If you can spot a good company, the mid- and small-cap space holds promise. You can get them at throwaway prices as these stocks have been hammered amid concerns about funding, high interest rates and fast evaporating demand. "Midcap and small-cap companies generate multi-fold returns compared with the large-cap companies in an up-cycle," says Prasanna Pathak, fund manager, equity, Taurus Mutual Fund. Remember, however, that you can end up losing around 20-25%. "Badly managed mid-caps tend to destroy investor wealth quickly. The need of the hour is to identify mid-cap stocks with good managements and strong business models," says Pathak.

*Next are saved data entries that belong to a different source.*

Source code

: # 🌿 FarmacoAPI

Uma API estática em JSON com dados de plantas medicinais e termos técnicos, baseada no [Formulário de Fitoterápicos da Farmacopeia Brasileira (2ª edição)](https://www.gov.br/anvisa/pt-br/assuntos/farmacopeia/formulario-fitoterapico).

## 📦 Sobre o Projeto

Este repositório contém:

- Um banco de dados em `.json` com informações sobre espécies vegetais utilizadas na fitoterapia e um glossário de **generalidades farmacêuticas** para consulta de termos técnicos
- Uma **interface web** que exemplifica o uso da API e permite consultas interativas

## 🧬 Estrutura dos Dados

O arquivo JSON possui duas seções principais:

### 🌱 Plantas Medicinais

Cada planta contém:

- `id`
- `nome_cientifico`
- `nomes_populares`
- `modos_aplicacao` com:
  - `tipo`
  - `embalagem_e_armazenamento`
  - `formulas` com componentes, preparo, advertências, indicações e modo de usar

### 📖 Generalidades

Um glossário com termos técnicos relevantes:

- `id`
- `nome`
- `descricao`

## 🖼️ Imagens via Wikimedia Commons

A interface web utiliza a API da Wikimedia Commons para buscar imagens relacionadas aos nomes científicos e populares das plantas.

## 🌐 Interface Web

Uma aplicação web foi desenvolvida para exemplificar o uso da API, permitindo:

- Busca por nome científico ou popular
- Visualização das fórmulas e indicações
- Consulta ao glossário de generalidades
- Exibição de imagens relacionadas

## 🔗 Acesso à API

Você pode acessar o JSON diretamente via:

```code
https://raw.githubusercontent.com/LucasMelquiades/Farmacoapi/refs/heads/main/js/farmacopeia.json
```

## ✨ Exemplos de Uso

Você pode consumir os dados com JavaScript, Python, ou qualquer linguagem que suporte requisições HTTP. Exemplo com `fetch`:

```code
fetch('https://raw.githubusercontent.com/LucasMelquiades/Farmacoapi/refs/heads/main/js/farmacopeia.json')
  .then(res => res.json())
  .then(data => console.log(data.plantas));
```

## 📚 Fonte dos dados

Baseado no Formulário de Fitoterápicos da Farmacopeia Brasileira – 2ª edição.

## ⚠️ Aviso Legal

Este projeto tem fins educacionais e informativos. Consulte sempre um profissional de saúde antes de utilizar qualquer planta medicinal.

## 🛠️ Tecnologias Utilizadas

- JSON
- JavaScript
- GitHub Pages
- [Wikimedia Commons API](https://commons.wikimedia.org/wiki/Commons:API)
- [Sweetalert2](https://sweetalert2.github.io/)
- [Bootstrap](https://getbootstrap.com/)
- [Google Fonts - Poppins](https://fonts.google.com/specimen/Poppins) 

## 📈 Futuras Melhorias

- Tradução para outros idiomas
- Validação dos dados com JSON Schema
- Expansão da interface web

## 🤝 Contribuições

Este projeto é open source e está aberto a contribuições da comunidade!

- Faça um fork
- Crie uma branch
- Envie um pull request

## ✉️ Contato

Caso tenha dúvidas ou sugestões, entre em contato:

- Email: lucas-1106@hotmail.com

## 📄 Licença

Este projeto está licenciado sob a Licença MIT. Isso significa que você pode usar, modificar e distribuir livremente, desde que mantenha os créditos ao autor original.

So, which companies should you be looking at? Those like Britannia and IVRCL are holding up well in terms of robust sales and firm order booking. With a 34% market share in the fast growing biscuits business, Britannia is still registering healthy sales and profit growth rates. The company registered a 25% revenue growth in the recently ended third quarter. Meanwhile, IVRCL, with an order book of Rs 14,300 crore, has a revenue visibility for the next three to four years. The order inflows in the last quarter reached Rs 2,000 crore, making it one of the safer bets in the infrastructure space.

PSU stocks

"There is a case to look beyond defensives, considering the sharp correction that has already taken place in the market," says Mahesh Patil, co-head, equity investments, Birla Sun Life Mutual Fund. Enter PSU stocks. These are the oldies, but goodies, of any 'safe' portfolio and are becoming more popular now due to their conservative management approach and benign financials. Public sector banks like SBI, PNB and Bank of India are already the most preferred stocks due to their superior growth rates, low-cost deposits and cheap valuations (PE less than 10).

These companies are also seen as dependable, thanks to regular dividend payouts and better corporate governance practices. "There are no corporate governance and management issues. Financially, they are more rewarding as they offer higher dividend payouts, have a low debt-equity ratio and most importantly, have positive net free cash flow," says Parmar.

During the past bear phases, PSU stocks have outperformed the broader markets and there are expectations that the same might happen in the current scenario. The Sensex lost 32% in the last bear market between March 2000 and December 2002, while the BSE PSU index generated a positive return of 41% in the same period. According to Parmar, the PSU Index has outperformed the Sensex in six out of eight years during 2000-8.

High-risk, high-potential scrips

These stocks are really for the gamblers. You could end up making a killing, but can your portfolio (and your heart) stand the strain? We are talking of investment in companies that are suffering deteriorating businesses and huge debt burdens, but have the potential to be multibaggers when the environment turns favourable.

The companies like DLF and Sesa Goa, leaders in their respective businesses, are fighting the sharp fall in commodity prices and housing demand. While odds are against these companies, any revival in consumer demand or improvement in risk aversion can help them make a strong comeback. The good news is that these stocks are going at firesale prices. Sesa Goa (Rs 98) is available at three times the annualised 2008-9 earnings per share. While the steep fall in PE multiple is justified considering the sharp correction in iron ore prices, it can also be a rewarding bet if the demand for ore picks up in China.

The other possibility is DLF, which is struggling to maintain real estate sales in a slowing economy. The stock, rated 'sell' by most brokerages, might attract some investor interest once the promoter company DLF Assets, which owes Rs 5,459 crore to DLF, clears its debt or raises new funds.

Reliance Power and RNRL are other high-risk stocks that could generate superior returns. The former is grabbing ultra mega power projects, while the latter is in the midst of a court battle for the supply of cheaper gas. While these companies do not earn any substantial revenues as of now, completion of projects ahead of schedule and a favourable court verdict can prove highly rewarding.